Exercise brief → Filter the entries beneath this task, copying only the lines that hold the word "Valence".

Given information →
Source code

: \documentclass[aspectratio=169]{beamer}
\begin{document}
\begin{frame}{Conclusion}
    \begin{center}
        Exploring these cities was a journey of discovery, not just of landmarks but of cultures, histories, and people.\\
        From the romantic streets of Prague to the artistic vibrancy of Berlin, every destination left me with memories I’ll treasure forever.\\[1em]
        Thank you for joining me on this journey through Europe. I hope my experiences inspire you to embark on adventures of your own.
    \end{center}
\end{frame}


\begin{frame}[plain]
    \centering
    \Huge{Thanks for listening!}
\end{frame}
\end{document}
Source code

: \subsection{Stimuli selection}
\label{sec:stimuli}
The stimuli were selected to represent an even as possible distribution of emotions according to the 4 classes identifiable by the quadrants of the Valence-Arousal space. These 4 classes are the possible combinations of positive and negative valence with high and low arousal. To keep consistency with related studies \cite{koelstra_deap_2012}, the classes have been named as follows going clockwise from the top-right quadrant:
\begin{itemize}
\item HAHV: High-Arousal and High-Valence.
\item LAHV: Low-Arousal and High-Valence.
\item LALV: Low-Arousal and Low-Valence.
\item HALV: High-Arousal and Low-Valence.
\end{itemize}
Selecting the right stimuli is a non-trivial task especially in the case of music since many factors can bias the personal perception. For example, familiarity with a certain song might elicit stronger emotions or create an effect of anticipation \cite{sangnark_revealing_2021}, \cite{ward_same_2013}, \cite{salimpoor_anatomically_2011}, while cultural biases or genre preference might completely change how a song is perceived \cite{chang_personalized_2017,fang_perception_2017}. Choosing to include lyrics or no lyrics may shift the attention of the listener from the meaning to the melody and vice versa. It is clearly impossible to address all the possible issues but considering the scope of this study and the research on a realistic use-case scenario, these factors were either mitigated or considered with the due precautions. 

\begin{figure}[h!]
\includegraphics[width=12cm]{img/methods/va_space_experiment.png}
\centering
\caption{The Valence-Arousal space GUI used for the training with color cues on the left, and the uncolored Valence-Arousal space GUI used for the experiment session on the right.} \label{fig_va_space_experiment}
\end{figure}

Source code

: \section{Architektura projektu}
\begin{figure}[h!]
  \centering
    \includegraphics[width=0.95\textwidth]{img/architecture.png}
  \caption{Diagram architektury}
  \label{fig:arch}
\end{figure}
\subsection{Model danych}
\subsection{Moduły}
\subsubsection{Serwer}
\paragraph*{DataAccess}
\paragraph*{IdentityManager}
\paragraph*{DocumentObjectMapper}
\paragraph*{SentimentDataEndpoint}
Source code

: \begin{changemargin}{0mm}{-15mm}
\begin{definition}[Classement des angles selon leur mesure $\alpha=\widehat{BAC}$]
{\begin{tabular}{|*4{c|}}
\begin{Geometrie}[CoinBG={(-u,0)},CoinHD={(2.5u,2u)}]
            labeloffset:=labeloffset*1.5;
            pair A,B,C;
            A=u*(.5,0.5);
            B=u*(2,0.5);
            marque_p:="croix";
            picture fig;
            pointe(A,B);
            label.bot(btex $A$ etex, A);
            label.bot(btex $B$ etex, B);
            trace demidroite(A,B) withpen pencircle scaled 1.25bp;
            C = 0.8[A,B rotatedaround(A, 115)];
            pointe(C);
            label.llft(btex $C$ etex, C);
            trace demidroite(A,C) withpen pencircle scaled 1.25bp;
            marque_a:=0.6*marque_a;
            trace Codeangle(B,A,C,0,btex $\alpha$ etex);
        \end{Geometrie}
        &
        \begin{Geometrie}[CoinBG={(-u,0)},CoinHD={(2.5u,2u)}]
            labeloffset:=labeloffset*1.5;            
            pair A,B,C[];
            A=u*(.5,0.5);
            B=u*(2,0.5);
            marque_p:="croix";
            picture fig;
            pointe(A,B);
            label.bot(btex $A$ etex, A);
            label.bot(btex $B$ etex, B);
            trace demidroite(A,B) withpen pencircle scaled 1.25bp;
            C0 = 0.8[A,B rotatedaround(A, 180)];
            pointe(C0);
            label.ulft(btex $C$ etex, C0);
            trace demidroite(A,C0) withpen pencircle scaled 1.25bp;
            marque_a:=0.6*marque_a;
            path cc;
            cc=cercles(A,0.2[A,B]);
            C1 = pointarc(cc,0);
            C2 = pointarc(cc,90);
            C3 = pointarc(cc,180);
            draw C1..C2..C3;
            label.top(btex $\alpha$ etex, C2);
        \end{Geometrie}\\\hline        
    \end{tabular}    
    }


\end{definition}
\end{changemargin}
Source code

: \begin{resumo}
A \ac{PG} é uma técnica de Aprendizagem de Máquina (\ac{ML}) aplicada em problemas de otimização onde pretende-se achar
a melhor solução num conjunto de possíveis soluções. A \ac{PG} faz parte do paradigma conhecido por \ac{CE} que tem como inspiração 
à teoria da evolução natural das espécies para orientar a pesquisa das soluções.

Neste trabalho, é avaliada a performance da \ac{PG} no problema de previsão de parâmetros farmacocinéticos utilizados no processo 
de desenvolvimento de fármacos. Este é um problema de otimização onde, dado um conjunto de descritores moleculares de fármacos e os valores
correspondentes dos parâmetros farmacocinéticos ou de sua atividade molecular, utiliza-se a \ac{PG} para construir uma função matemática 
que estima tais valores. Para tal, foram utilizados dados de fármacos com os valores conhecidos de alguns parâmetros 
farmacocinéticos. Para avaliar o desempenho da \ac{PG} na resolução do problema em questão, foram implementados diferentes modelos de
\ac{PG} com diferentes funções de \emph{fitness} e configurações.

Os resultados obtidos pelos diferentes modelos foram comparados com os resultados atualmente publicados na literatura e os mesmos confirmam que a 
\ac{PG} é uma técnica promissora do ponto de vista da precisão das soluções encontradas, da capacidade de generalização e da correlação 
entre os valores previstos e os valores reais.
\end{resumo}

Written solution →
The stimuli were selected to represent an even as possible distribution of emotions according to the 4 classes identifiable by the quadrants of the Valence-Arousal space. These 4 classes are the possible combinations of positive and negative valence with high and low arousal. To keep consistency with related studies \cite{koelstra_deap_2012}, the classes have been named as follows going clockwise from the top-right quadrant:
\item HAHV: High-Arousal and High-Valence.
\item LAHV: Low-Arousal and High-Valence.
\item LALV: Low-Arousal and Low-Valence.
\item HALV: High-Arousal and Low-Valence.
\caption{The Valence-Arousal space GUI used for the training with color cues on the left, and the uncolored Valence-Arousal space GUI used for the experiment session on the right.} \label{fig_va_space_experiment}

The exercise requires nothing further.